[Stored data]
*** Block opens ***

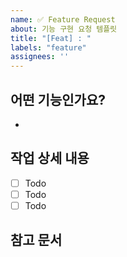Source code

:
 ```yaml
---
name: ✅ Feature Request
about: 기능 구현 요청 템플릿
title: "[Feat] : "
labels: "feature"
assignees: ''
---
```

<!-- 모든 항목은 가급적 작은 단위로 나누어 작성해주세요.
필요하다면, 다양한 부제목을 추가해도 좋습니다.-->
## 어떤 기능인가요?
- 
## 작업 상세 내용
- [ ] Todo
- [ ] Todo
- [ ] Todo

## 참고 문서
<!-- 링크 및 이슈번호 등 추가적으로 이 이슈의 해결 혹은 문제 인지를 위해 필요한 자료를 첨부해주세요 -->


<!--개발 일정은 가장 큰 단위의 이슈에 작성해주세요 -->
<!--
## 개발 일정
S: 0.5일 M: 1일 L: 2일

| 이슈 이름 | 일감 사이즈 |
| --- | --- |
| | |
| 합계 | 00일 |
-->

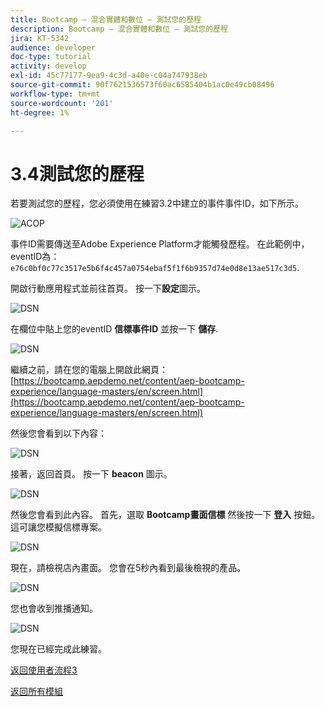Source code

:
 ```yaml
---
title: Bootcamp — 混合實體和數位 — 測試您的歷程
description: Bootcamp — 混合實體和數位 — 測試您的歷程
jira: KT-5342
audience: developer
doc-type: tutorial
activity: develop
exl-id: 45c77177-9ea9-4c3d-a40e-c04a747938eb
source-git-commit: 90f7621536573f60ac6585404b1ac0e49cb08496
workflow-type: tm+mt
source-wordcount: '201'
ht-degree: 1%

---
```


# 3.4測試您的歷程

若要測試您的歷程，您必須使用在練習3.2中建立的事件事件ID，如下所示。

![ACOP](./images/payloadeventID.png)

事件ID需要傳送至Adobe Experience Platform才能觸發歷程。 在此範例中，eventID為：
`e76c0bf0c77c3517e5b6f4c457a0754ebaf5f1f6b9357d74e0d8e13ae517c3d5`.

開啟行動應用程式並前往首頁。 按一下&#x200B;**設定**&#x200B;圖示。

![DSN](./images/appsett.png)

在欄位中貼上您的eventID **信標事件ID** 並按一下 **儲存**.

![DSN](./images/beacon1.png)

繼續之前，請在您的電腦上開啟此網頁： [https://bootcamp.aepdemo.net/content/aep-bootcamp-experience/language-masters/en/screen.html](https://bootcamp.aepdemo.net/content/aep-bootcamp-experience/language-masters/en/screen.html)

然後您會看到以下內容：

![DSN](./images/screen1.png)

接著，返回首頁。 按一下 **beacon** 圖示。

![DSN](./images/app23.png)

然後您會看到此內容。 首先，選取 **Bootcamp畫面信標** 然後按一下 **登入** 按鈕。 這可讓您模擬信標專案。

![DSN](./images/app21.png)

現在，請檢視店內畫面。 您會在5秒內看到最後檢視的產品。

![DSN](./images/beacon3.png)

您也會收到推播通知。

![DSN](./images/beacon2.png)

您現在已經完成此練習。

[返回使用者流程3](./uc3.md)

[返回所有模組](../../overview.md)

*** Block closes ***
*** Block opens ***

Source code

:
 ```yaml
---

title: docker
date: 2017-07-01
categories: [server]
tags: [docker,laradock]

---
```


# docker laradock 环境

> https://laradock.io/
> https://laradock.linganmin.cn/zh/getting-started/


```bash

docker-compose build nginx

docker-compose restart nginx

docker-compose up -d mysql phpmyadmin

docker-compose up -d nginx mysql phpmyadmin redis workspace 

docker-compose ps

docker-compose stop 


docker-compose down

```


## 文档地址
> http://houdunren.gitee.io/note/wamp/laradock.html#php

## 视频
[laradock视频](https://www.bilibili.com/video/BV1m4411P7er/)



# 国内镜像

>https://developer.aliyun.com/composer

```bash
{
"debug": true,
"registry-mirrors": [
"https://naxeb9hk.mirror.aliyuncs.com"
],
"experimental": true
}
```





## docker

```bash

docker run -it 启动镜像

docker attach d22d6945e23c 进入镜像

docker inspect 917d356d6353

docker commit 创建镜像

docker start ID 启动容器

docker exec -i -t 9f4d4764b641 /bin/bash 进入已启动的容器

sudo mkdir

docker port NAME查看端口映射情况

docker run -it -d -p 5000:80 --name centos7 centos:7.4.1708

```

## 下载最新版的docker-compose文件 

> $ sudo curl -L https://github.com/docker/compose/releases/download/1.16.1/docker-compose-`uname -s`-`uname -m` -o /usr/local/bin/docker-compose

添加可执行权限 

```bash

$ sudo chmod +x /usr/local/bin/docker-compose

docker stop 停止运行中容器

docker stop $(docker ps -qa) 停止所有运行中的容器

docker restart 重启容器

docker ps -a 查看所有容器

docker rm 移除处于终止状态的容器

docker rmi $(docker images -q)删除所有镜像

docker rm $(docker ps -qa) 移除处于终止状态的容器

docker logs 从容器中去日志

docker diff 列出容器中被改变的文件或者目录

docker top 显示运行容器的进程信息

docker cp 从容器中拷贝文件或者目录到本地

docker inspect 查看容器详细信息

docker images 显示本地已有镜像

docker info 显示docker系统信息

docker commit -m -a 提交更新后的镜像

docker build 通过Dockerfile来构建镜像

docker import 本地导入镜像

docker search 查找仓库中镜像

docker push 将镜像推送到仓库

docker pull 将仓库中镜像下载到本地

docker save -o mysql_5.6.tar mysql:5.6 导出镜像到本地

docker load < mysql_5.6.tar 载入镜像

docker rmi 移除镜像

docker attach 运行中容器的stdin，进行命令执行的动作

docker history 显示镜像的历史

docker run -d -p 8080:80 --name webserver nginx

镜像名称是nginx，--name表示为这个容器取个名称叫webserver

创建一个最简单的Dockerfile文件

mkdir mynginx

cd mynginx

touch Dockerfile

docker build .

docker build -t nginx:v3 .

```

*** Block closes ***
*** Block opens ***

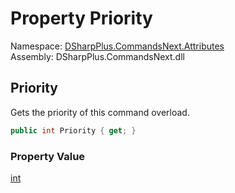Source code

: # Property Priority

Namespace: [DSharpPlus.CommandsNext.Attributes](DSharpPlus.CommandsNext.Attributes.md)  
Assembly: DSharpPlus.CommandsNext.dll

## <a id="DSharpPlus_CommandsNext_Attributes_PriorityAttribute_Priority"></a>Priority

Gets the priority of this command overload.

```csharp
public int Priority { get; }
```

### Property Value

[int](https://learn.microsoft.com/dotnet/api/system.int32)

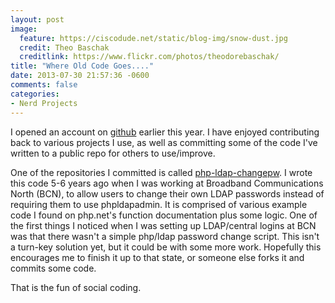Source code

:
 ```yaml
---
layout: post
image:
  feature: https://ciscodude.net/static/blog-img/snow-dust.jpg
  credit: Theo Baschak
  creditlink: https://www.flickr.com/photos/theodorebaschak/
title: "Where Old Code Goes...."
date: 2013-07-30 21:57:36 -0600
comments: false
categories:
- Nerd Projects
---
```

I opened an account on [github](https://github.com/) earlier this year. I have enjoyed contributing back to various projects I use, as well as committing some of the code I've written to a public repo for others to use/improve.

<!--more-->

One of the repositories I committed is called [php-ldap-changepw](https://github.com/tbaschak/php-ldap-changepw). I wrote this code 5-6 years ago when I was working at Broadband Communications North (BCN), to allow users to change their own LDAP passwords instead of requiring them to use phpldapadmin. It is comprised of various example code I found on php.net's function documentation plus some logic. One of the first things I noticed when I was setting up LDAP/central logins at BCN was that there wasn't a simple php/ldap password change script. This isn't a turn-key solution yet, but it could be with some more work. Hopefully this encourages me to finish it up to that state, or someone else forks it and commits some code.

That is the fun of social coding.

*** Block closes ***

EXERCISE OBJECTIVE:
Your answer should be all lines from the data that contain "restart".

OUTPUT OF THE TASK:
docker-compose restart nginx
docker restart 重启容器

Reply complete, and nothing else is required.